Xgboost
Xgboost related knowledge and experiances
Parameters
The overall parameters have been divided into 3 categories by XGBoost authors:
General Parameters: Guide the overall functioning
Booster Parameters: Guide the individual booster (tree/regression) at each step
Learning Task Parameters: Guide the optimization performed
General parameters
booster [default=gbtree] Select the type of model to run at each iteration. It has 2 options:
gbtree: tree-based models
gblinear: linear models
silent [default=0]: Silent mode is activated if set to 1, i.e. no running messages will be printed. It’s generally good to keep it 0 as the messages might help in understanding the model.
nthread [default to maximum number of threads available if not set] This is used for parallel processing and number of cores in the system should be entered. If you wish to run on all cores, value should not be entered and algorithm will detect automatically
Booster parameters (gbtree)
Though there are 2 types of boosters, I’ll consider only tree booster here because it always outperforms the linear booster and thus the later is rarely used.
eta [default=0.3] Makes the model more robust by shrinking the weights on each step Typical final values to be used: 0.01-0.2
min_child_weight [default=1] Defines the minimum sum of weights of all observations required in a child. This refers to min “sum of weights” of observations. Used to control over-fitting.
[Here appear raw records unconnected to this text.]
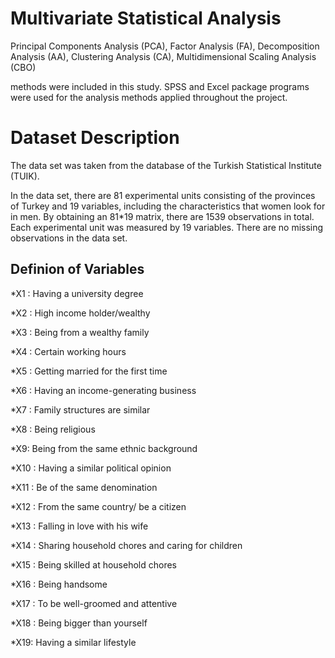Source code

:# Multivariate Statistical Analysis




Principal Components Analysis (PCA), 
Factor Analysis (FA), 
Decomposition Analysis (AA), 
Clustering Analysis (CA), 
Multidimensional Scaling Analysis (CBO) 

methods were included in this study. SPSS and Excel package programs were used for the analysis methods applied throughout the project.



# Dataset Description

The data set was taken from the database of the Turkish Statistical Institute (TUIK).


In the data set, there are 81 experimental units consisting of the provinces of Turkey and 19 variables, 
including the characteristics that women look for in men. By obtaining an 81*19 matrix, there are 1539 observations in total.
Each experimental unit was measured by 19 variables. There are no missing observations in the data set.


 ## Definion of Variables
 
*X1 : Having a university degree

*X2 : High income holder/wealthy

*X3 : Being from a wealthy family

*X4 : Certain working hours

*X5 : Getting married for the first time

*X6 : Having an income-generating business

*X7 : Family structures are similar

*X8 : Being religious

*X9: Being from the same ethnic background

*X10 : Having a similar political opinion

*X11 : Be of the same denomination

*X12 : From the same country/ be a citizen

*X13 : Falling in love with his wife

*X14 : Sharing household chores and caring for children

*X15 : Being skilled at household chores

*X16 : Being handsome

*X17 : To be well-groomed and attentive

*X18 : Being bigger than yourself

*X19: Having a similar lifestyle
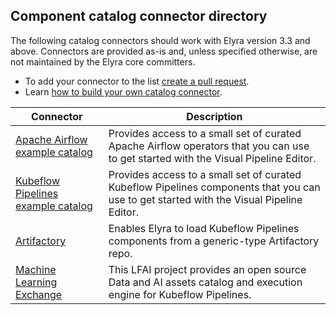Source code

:## Component catalog connector directory

The following catalog connectors should work with Elyra version 3.3 and above. Connectors are provided as-is and, unless specified otherwise, are not maintained by the Elyra core committers. 

- To add your connector to the list [create a pull request](https://github.com/elyra-ai/examples/pulls). 
- Learn [how to build your own catalog connector](build-a-custom-connector.md).

| Connector | Description |
| --- | --- |
| [Apache Airflow example catalog](airflow-example-components-connector) | Provides access to a small set of curated Apache Airflow operators that you can use to get started with the Visual Pipeline Editor. |
| [Kubeflow Pipelines example catalog](kfp-example-components-connector) | Provides access to a small set of curated Kubeflow Pipelines components that you can use to get started with the Visual Pipeline Editor. |
| [Artifactory](artifactory-connector) | Enables Elyra to load Kubeflow Pipelines components from a generic-type Artifactory repo. |
| [Machine Learning Exchange](mlx-connector/) | This LFAI project provides an open source Data and AI assets catalog and execution engine for Kubeflow Pipelines.  |

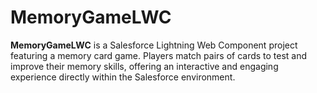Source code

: # MemoryGameLWC
**MemoryGameLWC** is a Salesforce Lightning Web Component project featuring a memory card game. Players match pairs of cards to test and improve their memory skills, offering an interactive and engaging experience directly within the Salesforce environment.
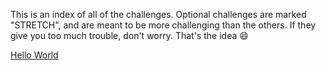 This is an index of all of the challenges. Optional challenges are marked "STRETCH", and are meant to be more challenging than the others. If they give you too much trouble, don't worry. That's the idea :smile:

[Hello World](challenges/hello_world.md)
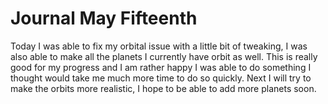 Journal May Fifteenth
====

Today I was able to fix my orbital issue with a little bit of tweaking, I was also able to make
all the planets I currently have orbit as well. This is really good for my progress and I am rather
happy I was able to do something I thought would take me much more time to do so quickly. Next I will try to
make the orbits more realistic, I hope to be able to add more planets soon.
Higher values prevent a model from learning relations which might be highly specific to the particular sample selected for a tree. Too high values can lead to under-fitting hence, it should be tuned using CV.
max_depth [default=6] Used to control over-fitting as higher depth will allow model to learn relations very specific to a particular sample. Should be tuned using CV. Typical values: 3-10
max_leaf_nodes The maximum number of terminal nodes or leaves in a tree. Can be defined in place of max_depth. Since binary trees are created, a depth of ‘n’ would produce a maximum of 2^n leaves. If this is defined, GBM will ignore max_depth.
gamma [default=0] A node is split only when the resulting split gives a positive reduction in the loss function. Gamma specifies the minimum loss reduction required to make a split. Makes the algorithm conservative. The values can vary depending on the loss function and should be tuned.
max_delta_step [default=0] In maximum delta step we allow each tree’s weight estimation to be. If the value is set to 0, it means there is no constraint. If it is set to a positive value, it can help making the update step more conservative. Usually this parameter is not needed, but it might help in logistic regression when class is extremely imbalanced. This is generally not used but you can explore further if you wish.
subsample [default=1] Same as the subsample of GBM. Denotes the fraction of observations to be randomly samples for each tree. Lower values make the algorithm more conservative and prevents overfitting but too small values might lead to under-fitting. Typical values: 0.5-1
colsample_bytree [default=1] Similar to max_features in GBM. Denotes the fraction of columns to be randomly samples for each tree. Typical values: 0.5-1
colsample_bylevel [default=1] Denotes the subsample ratio of columns for each split, in each level. I don’t use this often because subsample and colsample_bytree will do the job for you. but you can explore further if you feel so.
lambda [default=1] L2 regularization term on weights (analogous to Ridge regression) This used to handle the regularization part of XGBoost. Though many data scientists don’t use it often, it should be explored to reduce overfitting.
alpha [default=0] L1 regularization term on weight (analogous to Lasso regression) Can be used in case of very high dimensionality so that the algorithm runs faster when implemented
scale_pos_weight [default=1] A value greater than 0 should be used in case of high class imbalance as it helps in faster convergence.
These parameters are used to define the optimization objective the metric to be calculated at each step.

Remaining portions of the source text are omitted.